─── EXERCISE INPUTS

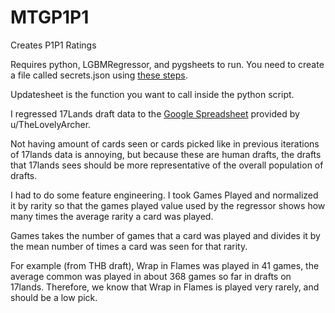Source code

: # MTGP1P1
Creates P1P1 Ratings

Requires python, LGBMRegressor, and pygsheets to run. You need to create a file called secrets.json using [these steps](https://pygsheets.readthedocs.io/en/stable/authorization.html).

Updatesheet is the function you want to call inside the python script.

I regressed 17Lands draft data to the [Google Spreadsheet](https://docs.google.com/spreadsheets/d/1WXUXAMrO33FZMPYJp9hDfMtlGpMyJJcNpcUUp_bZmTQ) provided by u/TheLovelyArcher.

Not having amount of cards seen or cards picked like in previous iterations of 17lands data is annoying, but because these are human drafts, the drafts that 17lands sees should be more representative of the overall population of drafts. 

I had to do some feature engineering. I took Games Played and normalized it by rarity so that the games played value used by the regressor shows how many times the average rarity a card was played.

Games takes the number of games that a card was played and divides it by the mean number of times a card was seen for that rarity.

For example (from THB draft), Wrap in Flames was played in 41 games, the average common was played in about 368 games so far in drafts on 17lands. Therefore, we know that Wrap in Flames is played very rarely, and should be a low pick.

──────
─── EXERCISE INPUTS

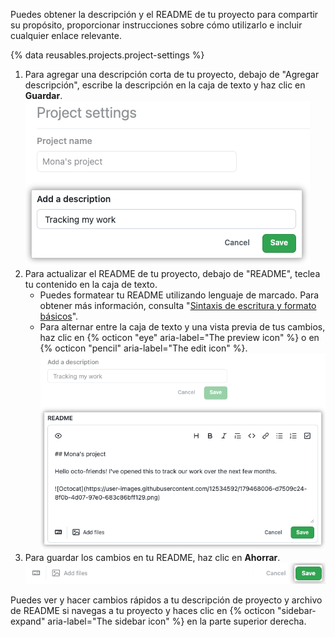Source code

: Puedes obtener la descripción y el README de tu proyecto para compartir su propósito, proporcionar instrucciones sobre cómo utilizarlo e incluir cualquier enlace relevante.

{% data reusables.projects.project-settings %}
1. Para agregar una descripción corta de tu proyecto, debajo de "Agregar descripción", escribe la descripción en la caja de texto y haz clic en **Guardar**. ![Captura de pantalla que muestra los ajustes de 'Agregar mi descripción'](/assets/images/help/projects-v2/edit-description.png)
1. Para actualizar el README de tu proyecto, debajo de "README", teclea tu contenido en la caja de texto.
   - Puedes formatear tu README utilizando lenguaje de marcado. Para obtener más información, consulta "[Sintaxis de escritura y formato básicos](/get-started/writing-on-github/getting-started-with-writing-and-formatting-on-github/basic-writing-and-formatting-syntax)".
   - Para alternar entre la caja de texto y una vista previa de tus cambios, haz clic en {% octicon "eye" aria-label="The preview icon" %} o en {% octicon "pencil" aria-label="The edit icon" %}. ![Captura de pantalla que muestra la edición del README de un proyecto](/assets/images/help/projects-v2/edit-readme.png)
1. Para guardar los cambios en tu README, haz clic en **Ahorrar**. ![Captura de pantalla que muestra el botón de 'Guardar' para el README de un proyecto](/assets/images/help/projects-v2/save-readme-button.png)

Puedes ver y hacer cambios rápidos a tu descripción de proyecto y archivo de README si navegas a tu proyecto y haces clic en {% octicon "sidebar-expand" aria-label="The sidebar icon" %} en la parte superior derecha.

──────

WHAT YOU HAVE TO DO:
If a line in the entries holds the string "pantalla", count it, then state the total and nothing more.

RESPONSE AREA:
3